Collected data
########################################
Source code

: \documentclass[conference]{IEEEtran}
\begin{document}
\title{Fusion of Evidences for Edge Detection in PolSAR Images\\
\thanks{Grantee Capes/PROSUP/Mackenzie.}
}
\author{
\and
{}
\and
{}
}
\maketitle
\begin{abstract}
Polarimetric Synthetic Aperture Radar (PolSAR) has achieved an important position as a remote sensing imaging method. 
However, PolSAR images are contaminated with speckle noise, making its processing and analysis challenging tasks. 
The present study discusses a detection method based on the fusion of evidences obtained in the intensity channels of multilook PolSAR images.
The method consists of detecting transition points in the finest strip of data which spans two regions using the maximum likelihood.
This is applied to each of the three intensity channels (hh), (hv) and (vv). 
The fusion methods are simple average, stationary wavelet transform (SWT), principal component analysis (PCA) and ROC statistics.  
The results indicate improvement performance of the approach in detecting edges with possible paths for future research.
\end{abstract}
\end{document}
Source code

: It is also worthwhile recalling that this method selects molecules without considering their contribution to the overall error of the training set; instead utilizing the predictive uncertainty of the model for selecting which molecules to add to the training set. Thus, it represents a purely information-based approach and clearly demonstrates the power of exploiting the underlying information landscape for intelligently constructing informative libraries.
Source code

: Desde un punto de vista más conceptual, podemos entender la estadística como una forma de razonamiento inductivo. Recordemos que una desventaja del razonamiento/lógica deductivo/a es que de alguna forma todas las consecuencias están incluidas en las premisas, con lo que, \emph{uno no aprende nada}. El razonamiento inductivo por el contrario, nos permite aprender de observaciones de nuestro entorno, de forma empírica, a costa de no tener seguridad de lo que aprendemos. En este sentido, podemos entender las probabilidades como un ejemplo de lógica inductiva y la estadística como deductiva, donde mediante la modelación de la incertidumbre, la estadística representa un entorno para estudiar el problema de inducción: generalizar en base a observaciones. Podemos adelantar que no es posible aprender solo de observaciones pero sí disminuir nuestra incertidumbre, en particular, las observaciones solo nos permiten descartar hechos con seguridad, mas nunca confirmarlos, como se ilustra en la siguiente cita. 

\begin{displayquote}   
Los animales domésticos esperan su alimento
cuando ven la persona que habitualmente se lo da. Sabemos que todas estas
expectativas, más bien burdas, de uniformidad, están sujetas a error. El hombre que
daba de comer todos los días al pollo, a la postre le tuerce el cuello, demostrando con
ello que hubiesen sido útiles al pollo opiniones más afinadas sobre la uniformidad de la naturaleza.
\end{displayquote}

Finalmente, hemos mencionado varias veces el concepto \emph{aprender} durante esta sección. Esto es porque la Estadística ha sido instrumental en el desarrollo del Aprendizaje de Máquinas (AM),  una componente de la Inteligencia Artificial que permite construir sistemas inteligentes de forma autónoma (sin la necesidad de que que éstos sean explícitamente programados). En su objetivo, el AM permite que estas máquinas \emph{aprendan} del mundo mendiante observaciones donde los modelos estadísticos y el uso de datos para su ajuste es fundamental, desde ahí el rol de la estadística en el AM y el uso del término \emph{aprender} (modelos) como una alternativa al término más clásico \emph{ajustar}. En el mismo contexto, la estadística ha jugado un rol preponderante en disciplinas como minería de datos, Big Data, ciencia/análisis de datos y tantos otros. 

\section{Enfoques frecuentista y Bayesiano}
########################################
The required output is each line of the entries that contains the word "uniformidad".

expectativas, más bien burdas, de uniformidad, están sujetas a error. El hombre que
ello que hubiesen sido útiles al pollo opiniones más afinadas sobre la uniformidad de la naturaleza.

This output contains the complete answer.